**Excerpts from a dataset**
......

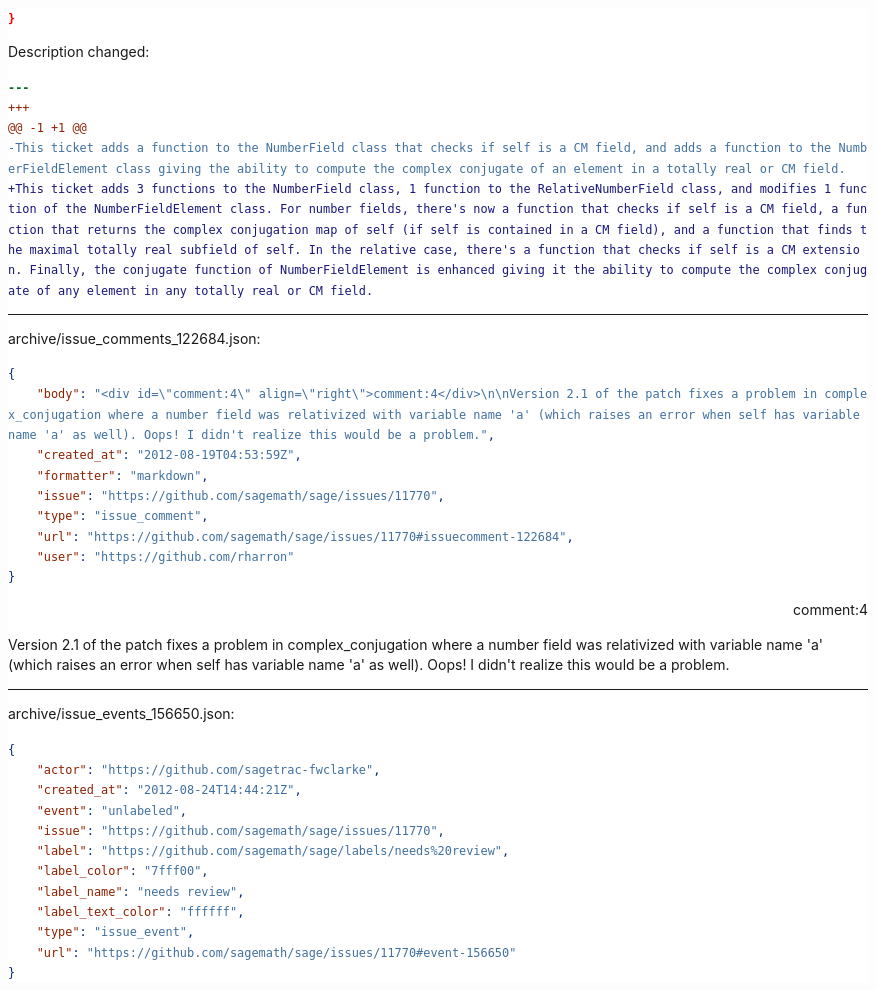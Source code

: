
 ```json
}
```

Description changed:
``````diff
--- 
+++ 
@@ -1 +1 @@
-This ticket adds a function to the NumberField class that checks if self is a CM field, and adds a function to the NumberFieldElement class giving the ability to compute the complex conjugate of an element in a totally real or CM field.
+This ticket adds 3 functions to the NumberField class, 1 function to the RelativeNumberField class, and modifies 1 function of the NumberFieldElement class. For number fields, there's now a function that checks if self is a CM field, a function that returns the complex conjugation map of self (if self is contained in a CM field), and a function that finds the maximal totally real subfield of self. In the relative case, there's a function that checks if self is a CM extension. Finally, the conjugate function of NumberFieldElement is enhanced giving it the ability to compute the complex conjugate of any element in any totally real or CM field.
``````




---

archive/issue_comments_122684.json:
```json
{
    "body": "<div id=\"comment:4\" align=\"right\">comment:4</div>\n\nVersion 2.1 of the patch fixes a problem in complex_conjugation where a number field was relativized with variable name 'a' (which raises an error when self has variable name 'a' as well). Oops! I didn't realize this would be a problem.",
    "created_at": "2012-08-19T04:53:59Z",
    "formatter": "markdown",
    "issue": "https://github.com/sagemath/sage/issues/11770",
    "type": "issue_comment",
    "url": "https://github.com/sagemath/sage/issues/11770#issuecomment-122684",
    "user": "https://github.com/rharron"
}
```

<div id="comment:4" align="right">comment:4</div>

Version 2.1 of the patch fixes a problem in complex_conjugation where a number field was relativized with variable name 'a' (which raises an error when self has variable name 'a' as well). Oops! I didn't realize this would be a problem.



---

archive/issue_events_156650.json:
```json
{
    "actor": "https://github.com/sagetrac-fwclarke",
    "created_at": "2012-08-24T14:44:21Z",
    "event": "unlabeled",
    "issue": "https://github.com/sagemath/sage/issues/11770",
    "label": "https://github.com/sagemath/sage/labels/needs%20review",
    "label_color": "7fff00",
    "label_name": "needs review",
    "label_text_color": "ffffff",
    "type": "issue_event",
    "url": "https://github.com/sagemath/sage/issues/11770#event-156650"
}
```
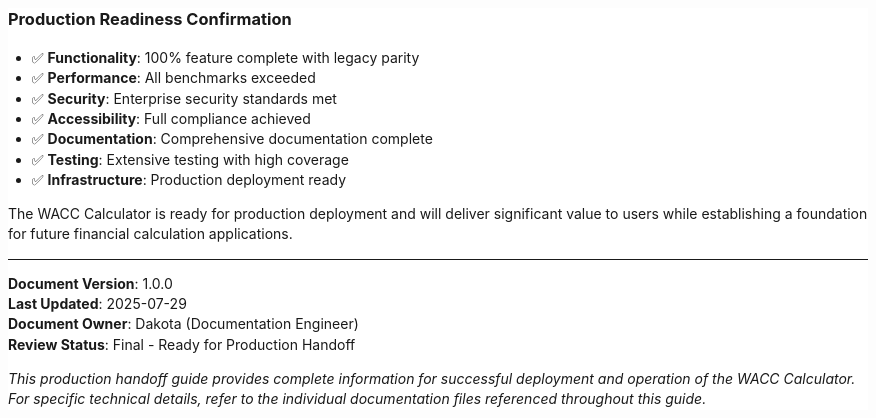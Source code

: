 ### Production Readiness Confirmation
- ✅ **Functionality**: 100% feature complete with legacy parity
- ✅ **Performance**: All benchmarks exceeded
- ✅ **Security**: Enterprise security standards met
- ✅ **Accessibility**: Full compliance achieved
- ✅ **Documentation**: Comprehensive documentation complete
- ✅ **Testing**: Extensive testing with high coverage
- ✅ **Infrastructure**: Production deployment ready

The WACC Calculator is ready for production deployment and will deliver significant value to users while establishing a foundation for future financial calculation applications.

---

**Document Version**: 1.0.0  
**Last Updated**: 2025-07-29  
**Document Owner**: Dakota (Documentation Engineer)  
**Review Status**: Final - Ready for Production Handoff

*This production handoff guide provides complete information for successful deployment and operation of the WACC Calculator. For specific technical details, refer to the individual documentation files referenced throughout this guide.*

......

**What you are asked to do**
Lines from the one containing "Production Readiness Confirmation" through the end of the data above must be written out exactly, and no other lines are needed.

**Solved exercise**
: ### Production Readiness Confirmation
- ✅ **Functionality**: 100% feature complete with legacy parity
- ✅ **Performance**: All benchmarks exceeded
- ✅ **Security**: Enterprise security standards met
- ✅ **Accessibility**: Full compliance achieved
- ✅ **Documentation**: Comprehensive documentation complete
- ✅ **Testing**: Extensive testing with high coverage
- ✅ **Infrastructure**: Production deployment ready

The WACC Calculator is ready for production deployment and will deliver significant value to users while establishing a foundation for future financial calculation applications.

---

**Document Version**: 1.0.0  
**Last Updated**: 2025-07-29  
**Document Owner**: Dakota (Documentation Engineer)  
**Review Status**: Final - Ready for Production Handoff

*This production handoff guide provides complete information for successful deployment and operation of the WACC Calculator. For specific technical details, refer to the individual documentation files referenced throughout this guide.*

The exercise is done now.